(Beginning of INPUT)

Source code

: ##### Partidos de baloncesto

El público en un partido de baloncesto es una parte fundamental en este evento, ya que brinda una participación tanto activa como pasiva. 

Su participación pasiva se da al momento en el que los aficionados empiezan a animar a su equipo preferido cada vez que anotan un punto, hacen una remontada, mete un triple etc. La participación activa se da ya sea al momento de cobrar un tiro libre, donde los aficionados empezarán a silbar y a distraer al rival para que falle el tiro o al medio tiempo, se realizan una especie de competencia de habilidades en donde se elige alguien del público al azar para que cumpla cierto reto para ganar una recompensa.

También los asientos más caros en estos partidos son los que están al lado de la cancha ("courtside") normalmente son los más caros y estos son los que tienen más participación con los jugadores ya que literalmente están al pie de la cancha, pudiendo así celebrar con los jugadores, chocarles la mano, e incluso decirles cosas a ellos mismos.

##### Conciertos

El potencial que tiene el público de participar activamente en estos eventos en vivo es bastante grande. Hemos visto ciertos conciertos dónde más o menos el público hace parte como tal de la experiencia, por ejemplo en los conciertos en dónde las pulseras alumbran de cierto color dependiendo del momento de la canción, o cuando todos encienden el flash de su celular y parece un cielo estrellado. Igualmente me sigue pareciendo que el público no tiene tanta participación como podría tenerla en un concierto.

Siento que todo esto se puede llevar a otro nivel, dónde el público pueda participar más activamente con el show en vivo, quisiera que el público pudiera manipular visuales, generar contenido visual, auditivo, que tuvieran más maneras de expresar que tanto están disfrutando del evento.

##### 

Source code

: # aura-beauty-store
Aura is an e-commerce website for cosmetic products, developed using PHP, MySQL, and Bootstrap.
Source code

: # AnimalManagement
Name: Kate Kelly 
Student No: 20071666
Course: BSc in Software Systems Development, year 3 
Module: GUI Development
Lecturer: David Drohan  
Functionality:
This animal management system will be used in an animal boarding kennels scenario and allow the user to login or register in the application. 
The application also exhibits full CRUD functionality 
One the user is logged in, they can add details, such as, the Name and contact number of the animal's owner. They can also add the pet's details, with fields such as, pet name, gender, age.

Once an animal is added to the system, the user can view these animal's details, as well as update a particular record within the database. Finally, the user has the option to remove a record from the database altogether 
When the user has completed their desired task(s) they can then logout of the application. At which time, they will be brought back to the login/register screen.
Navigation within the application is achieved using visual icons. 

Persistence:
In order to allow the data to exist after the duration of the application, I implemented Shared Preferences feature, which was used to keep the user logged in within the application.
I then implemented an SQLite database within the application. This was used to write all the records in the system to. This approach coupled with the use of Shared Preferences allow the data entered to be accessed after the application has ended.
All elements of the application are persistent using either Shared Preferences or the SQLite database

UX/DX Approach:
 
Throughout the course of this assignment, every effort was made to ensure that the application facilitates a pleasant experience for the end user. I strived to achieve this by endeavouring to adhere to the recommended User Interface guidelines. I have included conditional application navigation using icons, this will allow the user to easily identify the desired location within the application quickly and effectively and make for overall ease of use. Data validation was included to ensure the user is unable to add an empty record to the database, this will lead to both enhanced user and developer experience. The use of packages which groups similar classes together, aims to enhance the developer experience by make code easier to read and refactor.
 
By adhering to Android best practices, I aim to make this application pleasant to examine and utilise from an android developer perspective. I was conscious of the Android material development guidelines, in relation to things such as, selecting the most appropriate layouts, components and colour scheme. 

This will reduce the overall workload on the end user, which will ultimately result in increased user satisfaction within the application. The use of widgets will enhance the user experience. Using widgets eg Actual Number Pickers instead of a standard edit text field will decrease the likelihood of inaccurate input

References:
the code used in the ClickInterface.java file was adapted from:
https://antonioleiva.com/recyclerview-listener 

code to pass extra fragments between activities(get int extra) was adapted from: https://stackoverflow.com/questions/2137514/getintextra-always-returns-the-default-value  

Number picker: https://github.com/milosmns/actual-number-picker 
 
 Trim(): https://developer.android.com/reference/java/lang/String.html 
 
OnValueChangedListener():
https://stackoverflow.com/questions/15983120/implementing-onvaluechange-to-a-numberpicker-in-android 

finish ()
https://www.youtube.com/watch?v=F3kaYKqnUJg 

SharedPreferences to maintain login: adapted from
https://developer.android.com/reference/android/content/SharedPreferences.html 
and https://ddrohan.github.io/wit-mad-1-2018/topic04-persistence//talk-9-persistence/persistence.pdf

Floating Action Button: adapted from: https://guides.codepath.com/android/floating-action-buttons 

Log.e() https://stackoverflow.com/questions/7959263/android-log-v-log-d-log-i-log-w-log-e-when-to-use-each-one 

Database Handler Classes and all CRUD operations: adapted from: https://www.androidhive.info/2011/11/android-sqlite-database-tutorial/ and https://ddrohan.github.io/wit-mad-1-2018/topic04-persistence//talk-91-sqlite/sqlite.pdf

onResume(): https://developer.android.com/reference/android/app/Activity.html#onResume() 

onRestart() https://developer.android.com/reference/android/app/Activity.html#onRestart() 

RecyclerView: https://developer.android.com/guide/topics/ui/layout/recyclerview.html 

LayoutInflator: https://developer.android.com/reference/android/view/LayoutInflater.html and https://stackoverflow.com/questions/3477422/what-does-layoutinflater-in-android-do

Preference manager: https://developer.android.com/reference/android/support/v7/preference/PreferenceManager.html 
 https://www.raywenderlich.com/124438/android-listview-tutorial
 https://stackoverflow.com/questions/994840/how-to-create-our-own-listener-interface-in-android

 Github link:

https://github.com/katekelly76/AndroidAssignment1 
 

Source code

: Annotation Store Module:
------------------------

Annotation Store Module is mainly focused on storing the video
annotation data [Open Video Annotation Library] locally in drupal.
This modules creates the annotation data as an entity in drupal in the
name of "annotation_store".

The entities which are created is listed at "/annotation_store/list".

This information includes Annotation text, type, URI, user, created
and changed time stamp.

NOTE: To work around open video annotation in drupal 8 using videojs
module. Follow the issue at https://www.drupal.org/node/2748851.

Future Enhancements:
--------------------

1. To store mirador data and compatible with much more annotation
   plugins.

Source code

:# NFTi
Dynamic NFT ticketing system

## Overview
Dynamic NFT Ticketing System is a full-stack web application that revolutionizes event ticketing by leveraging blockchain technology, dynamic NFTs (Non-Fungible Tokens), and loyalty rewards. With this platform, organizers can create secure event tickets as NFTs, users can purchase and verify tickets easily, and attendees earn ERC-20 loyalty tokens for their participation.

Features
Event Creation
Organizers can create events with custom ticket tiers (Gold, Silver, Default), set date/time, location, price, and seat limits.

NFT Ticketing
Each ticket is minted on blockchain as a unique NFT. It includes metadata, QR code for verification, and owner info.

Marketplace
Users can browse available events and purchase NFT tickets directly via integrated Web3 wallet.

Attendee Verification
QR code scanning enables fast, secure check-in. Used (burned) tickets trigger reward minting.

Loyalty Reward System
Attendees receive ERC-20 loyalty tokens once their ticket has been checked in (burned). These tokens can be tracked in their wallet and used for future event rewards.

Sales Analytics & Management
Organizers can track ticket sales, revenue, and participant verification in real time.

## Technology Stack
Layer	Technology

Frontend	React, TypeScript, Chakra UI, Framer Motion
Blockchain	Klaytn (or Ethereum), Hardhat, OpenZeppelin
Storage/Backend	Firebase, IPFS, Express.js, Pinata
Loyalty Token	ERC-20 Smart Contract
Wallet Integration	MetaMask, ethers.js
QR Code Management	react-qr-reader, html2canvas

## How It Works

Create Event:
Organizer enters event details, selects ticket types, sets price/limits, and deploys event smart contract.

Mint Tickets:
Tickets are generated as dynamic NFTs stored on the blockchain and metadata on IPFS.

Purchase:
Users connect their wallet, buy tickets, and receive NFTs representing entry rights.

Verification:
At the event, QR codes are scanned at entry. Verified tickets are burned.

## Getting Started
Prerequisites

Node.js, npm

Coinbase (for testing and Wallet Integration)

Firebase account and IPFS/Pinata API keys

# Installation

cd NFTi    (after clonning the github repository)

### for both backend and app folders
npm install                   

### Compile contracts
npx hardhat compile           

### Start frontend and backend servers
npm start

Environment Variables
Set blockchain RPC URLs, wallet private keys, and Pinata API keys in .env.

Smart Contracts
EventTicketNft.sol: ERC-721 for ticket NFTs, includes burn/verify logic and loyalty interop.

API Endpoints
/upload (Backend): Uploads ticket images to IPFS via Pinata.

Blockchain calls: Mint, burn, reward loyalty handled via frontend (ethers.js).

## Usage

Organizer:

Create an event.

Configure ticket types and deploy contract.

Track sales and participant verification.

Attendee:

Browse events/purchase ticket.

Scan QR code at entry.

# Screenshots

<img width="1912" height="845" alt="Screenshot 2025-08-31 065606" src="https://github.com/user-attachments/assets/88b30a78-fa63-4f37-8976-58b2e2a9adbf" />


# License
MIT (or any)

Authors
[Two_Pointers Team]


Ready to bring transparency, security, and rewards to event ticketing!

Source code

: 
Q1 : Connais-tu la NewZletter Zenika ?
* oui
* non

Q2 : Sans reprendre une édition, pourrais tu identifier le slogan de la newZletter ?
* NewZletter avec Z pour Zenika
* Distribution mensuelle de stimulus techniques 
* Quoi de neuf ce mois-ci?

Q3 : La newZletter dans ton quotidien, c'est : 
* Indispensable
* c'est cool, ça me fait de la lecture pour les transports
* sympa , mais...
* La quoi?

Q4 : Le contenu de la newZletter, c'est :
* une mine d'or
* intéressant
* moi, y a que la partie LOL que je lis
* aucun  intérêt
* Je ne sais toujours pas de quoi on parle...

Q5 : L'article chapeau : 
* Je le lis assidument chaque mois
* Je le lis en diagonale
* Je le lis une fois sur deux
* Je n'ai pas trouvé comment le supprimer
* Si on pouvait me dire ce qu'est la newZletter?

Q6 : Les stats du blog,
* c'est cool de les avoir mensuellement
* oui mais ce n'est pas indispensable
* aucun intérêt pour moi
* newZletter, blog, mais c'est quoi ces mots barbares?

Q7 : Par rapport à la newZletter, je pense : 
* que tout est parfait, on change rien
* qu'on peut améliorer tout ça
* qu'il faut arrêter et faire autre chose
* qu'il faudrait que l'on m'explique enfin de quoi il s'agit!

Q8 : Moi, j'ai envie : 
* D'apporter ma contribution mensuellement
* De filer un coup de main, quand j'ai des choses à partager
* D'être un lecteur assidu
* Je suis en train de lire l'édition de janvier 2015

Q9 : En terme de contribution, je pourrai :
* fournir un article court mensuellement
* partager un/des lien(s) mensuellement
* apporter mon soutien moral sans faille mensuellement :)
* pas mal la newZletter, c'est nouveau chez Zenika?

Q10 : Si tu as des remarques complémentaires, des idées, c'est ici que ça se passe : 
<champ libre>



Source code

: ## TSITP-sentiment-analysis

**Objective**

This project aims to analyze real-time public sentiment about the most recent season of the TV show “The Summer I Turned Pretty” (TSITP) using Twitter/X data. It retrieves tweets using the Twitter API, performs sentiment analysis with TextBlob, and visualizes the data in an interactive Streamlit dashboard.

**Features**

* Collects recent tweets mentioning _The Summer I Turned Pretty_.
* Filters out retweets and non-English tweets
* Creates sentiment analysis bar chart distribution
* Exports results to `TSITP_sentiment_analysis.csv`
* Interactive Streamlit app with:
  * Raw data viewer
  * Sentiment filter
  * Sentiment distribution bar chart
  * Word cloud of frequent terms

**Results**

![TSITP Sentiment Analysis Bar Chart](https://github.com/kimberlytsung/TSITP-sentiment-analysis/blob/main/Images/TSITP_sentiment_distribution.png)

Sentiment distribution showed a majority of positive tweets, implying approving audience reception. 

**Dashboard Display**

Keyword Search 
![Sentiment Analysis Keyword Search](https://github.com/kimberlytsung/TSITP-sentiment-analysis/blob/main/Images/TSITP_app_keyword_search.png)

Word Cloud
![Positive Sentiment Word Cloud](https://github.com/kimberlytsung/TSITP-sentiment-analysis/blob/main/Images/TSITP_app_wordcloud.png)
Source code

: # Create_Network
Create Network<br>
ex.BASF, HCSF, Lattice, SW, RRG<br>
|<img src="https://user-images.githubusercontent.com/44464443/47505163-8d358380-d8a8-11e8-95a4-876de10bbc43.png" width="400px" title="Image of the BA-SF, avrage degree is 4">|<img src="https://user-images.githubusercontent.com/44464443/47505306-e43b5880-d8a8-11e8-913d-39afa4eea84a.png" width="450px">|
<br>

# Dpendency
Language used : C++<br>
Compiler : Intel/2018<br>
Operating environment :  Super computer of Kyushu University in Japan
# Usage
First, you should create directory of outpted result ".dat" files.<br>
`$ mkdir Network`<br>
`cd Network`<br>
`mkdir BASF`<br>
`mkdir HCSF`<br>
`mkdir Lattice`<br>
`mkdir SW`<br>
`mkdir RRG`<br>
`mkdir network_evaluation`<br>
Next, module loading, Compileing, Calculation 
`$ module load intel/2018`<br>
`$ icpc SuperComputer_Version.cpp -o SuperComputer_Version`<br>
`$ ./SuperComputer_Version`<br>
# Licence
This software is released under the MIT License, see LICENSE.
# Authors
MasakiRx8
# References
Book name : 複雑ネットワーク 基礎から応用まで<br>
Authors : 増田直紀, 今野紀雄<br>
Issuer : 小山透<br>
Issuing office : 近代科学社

(End of INPUT)

AIM OF THE EXERCISE: Both end lines included, restate word for word the lines above from the line with "qu'est la newZletter?" to the line with "Q7 : Par rapport", and nothing else.

SOLUTION TO THE PROBLEM:
* Si on pouvait me dire ce qu'est la newZletter?

Q6 : Les stats du blog,
* c'est cool de les avoir mensuellement
* oui mais ce n'est pas indispensable
* aucun intérêt pour moi
* newZletter, blog, mais c'est quoi ces mots barbares?

Q7 : Par rapport à la newZletter, je pense : 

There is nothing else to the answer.